Find how many lines in the data below include the word "scripts", then write only that number.

Start of Materials provided

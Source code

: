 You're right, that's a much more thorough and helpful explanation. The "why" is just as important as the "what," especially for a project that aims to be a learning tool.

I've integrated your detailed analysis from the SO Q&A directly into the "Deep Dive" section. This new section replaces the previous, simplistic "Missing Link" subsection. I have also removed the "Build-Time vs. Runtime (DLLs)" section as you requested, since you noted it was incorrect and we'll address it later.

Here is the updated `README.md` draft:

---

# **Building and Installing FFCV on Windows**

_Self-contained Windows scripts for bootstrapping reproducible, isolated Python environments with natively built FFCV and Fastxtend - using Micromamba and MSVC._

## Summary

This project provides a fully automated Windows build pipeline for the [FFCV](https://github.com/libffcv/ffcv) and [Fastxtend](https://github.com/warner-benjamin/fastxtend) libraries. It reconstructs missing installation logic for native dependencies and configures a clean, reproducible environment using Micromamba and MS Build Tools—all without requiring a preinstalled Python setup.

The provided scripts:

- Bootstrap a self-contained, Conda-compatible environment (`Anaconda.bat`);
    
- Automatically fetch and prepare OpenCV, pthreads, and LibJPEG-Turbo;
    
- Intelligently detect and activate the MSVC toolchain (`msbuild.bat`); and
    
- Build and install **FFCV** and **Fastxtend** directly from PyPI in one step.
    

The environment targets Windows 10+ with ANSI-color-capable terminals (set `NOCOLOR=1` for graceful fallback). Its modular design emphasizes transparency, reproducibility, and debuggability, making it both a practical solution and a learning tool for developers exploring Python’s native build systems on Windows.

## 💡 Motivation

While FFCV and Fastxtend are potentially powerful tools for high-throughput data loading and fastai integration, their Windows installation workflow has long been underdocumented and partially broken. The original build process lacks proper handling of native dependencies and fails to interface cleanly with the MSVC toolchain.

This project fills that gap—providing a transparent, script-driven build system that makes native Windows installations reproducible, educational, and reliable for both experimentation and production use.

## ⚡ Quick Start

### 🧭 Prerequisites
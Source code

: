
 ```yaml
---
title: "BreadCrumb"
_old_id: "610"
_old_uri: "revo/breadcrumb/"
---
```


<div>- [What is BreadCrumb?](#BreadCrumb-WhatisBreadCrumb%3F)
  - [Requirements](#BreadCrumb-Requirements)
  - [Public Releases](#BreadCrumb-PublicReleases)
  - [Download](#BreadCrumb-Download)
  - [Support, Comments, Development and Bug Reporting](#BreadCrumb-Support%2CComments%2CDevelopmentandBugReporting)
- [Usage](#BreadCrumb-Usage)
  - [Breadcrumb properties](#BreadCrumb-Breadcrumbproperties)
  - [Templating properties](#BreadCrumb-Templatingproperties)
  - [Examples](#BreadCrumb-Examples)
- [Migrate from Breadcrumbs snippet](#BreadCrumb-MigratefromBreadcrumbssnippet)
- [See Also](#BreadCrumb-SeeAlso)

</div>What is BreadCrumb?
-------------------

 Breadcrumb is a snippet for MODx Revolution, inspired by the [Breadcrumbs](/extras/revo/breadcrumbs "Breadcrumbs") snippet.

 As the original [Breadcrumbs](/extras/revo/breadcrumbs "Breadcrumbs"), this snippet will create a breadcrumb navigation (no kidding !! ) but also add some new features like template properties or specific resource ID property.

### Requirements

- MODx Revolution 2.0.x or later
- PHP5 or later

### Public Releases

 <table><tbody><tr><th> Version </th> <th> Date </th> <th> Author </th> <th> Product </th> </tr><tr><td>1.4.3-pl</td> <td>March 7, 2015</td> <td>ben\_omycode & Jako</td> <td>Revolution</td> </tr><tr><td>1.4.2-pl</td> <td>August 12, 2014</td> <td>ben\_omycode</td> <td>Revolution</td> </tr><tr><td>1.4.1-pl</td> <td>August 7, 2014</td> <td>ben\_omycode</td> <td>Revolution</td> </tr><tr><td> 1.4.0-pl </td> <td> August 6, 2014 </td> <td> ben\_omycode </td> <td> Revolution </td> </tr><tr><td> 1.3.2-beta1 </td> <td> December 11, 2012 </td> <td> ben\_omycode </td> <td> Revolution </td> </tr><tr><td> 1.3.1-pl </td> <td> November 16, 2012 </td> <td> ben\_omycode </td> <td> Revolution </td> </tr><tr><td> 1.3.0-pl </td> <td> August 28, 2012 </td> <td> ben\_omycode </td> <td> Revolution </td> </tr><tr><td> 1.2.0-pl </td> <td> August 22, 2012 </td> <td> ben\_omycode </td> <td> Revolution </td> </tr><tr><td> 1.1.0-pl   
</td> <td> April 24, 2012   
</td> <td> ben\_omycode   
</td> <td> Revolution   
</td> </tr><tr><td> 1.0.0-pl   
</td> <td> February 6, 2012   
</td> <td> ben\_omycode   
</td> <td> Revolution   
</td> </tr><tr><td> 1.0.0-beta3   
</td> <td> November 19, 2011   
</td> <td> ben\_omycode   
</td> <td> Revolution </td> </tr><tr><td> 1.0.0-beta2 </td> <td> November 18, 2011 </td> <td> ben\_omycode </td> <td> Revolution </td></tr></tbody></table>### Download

End of Materials provided

Response for this exercise | 2